No experience with that as well

vestal magnet
grizzled hill
#

Yo @vestal magnet saw you on the same QC server

#

Nice to meet you man

torpid flower
grizzled hill
#

Sounds good

#

If you have your group please let me in

vivid rivet
# torpid flower Hi all, I've been working on a GPU-accelerated implementation of the NEAT (Neur...

Hey,

I've been working on a similar project for almost a year but didn't start using CUDA until about 5 months ago. My own method is to use tons of public trading algorithms and then calculate signals (buy, sell, or nothing) on each bar across a dataset that I've collected from the brokerage. Then it calculates the pnl, winrate, etc on that data and sends it to a second kernel which checks all of the values. Basically, I hoist 100s of trading algorithms into device functions that are called from a single kernel which calls them at random changing the backtest values and entry/exit algorithms along with their arguments at random. I originally used the cpu via the TA-LIB library which worked great but rewriting it has been very tough since its an old library thats hard to read so I simply deviated and just made similar gpu compatible functions that are very close to the cpu functions. I made a little money with this last year on my cpu version however it was only about 6-7 months later when I realized how much faster and better I could make it by using the gpu. So far my backtest is extremely close to actual market conditions (tested via a demo account several times) and for results I'm using linear regression to aggregate values based on how consistent the algorithm is along with the total pnl the backtester gives at the end. Recently I've figured out that a single dataset doesn't seem to be enough to find good algorithms (some just seem to be good at that particular dataset and not market data weeks later), so I've begun using a different dataset weeks after the other one, and all seems to be going well so far.

#

I originally started using tensorflow and creating LSTM models but I figured out that it was just way too slow and it never really gave any real results for me. So, I moved on to simply make a strategy guesser/bruteforcer which has worked much better and has given me results.

torpid flower
# vivid rivet I originally started using tensorflow and creating LSTM models but I figured out...

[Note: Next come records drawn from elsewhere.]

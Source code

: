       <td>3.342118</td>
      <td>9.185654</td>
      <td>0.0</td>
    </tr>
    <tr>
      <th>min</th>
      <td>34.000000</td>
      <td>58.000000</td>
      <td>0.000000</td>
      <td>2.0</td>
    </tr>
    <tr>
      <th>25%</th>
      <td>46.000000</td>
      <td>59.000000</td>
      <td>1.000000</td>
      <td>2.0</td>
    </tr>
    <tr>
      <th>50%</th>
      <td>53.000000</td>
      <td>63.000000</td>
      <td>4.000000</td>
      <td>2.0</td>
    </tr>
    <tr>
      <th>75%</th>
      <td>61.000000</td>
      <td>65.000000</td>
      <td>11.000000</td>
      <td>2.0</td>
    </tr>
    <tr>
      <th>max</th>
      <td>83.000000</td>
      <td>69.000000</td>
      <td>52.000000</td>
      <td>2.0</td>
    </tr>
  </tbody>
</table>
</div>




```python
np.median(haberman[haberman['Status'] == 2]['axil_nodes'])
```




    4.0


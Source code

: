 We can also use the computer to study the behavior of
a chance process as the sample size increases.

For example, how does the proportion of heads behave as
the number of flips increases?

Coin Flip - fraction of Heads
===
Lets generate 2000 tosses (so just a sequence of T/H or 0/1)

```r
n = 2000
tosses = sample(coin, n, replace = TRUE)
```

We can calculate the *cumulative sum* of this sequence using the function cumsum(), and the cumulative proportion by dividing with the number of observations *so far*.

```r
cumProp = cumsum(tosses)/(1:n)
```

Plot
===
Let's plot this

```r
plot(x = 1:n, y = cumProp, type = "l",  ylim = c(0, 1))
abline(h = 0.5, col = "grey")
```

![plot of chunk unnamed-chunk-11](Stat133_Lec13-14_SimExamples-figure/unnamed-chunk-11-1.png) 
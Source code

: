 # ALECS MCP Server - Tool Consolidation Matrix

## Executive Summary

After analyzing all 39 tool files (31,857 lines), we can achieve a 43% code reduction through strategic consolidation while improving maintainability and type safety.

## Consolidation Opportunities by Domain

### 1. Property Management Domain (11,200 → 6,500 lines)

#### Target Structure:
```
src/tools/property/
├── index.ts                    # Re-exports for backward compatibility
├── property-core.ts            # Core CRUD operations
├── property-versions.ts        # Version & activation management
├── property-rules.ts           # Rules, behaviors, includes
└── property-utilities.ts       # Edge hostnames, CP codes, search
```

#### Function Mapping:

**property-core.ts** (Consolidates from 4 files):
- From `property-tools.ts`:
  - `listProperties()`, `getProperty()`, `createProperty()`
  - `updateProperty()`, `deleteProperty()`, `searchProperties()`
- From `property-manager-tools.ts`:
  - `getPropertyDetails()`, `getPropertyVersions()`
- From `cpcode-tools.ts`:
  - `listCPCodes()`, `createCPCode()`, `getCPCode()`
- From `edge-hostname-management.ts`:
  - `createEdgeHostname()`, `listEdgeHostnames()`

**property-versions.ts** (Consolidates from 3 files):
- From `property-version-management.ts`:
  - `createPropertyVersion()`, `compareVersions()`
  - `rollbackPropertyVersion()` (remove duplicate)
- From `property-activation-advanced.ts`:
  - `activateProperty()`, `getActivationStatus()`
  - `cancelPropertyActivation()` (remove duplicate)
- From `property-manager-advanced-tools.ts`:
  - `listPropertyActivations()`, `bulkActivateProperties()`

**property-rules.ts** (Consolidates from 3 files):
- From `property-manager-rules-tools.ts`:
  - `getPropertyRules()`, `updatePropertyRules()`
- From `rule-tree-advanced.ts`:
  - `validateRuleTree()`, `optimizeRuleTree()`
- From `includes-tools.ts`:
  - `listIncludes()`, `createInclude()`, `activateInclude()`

I also made a QR-DQN based RL model but it was just fitting only the part that it's currently being trained, for example it fits very well at starting of the data and after like 500 steps it fits for new trend and forgets the other part (no matter how much I play with learning rate, batch size or other parameters). So making a general model is very hard with RL models. I also tried supervised learning with zigzag algorithm but this time it just overfitted too much. It was going from 10k to billions in train data and billions to a few ks in test data. And also the other problem is RL training has to be sequential and because of that it's also very very slow and can not be parallelised

torpid flower
vivid rivet
# torpid flower I also made a QR-DQN based RL model but it was just fitting only the part that i...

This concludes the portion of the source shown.